_Activity_. The lines to extract run from the start of the records through the line with "Originating in Madagascar", both ends included; drop the pictures.

Record excerpts section start

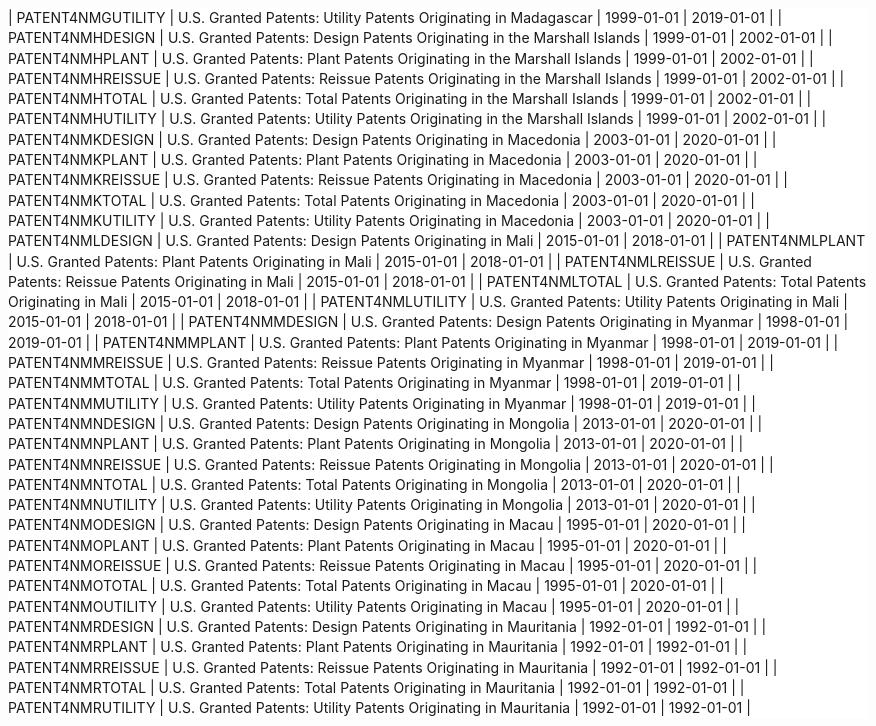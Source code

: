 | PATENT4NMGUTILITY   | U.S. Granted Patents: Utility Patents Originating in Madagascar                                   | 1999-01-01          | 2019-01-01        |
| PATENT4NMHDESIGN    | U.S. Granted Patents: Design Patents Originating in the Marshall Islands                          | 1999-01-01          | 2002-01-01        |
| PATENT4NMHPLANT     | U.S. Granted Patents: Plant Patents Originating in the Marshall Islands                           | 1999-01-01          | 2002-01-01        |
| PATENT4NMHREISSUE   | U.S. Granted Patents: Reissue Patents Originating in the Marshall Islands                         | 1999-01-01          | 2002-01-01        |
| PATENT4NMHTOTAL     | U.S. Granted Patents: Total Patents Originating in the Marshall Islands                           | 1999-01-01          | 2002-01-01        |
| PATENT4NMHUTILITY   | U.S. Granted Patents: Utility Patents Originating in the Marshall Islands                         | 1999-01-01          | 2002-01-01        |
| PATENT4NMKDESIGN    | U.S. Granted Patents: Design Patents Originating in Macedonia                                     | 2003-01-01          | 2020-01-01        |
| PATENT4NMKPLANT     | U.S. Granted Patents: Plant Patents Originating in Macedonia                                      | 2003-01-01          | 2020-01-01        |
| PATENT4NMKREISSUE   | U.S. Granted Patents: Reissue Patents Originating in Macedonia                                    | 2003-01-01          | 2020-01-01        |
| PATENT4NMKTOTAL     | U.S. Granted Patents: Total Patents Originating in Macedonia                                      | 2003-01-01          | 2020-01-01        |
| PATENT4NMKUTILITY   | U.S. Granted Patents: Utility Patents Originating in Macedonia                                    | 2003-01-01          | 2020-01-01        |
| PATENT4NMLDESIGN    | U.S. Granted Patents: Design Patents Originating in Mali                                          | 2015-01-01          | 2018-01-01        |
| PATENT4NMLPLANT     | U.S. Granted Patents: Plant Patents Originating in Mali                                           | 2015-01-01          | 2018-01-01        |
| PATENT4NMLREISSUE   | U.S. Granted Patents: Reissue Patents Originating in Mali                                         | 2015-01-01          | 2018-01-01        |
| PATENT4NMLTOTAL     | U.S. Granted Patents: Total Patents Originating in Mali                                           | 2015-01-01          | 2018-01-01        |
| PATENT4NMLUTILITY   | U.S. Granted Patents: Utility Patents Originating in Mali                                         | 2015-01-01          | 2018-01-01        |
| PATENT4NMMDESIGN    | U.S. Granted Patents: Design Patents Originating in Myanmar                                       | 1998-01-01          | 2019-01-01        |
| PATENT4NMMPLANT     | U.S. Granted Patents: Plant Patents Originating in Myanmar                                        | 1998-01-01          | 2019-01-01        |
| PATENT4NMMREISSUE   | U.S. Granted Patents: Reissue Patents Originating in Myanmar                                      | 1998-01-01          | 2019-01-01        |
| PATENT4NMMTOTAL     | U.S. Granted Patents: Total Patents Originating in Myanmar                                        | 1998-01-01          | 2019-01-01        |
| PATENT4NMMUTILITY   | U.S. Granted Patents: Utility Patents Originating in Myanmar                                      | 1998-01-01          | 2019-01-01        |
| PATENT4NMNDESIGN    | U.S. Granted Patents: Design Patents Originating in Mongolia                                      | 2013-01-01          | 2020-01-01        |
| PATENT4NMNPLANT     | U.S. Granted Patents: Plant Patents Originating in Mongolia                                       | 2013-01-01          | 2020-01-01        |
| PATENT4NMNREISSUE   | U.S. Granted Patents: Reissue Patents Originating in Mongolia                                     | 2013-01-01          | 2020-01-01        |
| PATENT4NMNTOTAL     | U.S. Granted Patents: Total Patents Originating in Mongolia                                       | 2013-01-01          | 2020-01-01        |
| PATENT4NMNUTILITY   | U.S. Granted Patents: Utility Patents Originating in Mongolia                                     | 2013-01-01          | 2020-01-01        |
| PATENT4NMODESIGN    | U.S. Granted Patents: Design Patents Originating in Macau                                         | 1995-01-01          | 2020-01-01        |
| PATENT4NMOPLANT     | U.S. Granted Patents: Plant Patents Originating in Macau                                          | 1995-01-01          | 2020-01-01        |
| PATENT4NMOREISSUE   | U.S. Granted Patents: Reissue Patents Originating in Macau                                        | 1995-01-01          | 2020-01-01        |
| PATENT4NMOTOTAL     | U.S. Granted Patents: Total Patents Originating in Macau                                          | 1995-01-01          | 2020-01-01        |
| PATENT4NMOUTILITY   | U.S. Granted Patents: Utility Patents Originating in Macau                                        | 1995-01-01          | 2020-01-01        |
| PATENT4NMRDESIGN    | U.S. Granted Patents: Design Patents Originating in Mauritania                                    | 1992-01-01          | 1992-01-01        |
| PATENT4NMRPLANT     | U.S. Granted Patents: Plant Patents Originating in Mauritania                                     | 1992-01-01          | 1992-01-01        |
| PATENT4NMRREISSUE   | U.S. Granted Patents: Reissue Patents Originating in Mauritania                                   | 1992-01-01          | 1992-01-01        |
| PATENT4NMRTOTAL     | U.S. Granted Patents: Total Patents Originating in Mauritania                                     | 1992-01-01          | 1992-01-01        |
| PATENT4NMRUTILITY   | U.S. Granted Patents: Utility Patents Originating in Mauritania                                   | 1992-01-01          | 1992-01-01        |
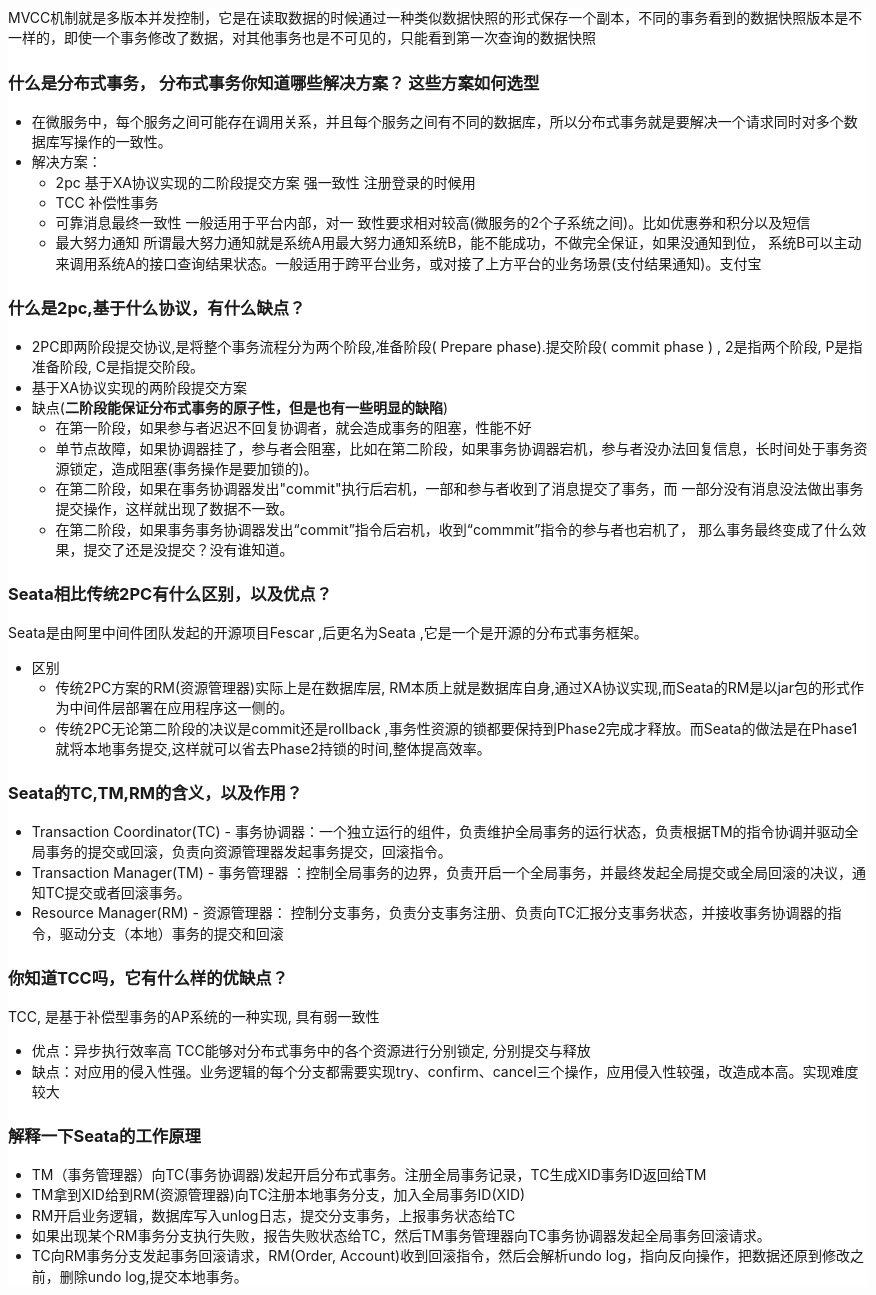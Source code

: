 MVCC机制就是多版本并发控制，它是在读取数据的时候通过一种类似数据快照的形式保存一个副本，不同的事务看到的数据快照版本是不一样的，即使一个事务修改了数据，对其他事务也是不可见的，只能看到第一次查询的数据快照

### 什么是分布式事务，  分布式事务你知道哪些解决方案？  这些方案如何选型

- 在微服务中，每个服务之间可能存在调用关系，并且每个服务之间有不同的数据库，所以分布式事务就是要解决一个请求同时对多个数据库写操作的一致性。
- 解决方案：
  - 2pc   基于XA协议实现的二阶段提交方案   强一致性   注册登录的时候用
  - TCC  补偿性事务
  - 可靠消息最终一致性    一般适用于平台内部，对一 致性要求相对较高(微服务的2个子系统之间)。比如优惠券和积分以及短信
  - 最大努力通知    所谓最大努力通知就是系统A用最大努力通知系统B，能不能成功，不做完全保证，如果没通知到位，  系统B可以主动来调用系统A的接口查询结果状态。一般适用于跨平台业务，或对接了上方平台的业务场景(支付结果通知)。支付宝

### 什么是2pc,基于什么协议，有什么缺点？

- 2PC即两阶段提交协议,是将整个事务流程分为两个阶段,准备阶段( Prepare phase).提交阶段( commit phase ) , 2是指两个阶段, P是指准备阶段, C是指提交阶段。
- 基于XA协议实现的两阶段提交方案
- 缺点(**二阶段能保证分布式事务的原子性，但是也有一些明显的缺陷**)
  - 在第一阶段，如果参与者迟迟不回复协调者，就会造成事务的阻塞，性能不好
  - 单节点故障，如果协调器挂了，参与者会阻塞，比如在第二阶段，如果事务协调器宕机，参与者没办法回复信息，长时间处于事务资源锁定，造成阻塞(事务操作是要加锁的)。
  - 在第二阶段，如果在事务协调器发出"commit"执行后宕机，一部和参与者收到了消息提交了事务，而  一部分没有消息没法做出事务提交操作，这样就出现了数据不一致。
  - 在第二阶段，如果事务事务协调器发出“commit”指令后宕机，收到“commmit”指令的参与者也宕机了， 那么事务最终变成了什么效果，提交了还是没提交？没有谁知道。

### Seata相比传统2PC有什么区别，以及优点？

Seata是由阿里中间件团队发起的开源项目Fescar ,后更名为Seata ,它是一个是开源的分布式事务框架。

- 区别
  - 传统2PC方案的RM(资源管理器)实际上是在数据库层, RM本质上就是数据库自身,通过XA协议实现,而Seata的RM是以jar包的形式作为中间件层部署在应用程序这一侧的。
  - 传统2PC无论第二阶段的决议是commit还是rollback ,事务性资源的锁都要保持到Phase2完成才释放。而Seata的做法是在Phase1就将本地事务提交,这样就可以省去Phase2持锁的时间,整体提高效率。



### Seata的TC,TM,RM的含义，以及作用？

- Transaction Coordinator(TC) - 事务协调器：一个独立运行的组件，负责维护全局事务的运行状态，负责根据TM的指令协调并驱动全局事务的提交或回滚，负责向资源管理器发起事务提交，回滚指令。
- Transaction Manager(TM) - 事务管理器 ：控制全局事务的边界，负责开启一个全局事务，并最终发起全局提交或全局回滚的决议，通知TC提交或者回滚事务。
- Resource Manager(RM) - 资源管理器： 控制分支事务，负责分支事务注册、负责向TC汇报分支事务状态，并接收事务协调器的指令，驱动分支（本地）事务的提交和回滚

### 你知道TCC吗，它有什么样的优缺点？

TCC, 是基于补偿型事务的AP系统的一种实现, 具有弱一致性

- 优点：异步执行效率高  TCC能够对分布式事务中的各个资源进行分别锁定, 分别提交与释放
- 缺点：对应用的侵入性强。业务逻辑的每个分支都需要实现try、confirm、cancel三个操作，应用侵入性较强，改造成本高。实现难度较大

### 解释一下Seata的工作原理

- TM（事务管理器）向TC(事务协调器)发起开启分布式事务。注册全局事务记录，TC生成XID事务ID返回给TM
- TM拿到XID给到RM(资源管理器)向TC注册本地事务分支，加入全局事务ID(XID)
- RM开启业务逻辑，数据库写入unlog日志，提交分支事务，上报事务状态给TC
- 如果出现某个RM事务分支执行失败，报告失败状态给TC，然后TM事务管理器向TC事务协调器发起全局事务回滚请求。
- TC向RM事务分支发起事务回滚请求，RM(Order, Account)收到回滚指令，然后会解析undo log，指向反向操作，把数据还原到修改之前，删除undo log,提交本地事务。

Record excerpts section end

_Written solution_.
Source code

: | PATENT4NMGUTILITY   | U.S. Granted Patents: Utility Patents Originating in Madagascar                                   | 1999-01-01          | 2019-01-01        |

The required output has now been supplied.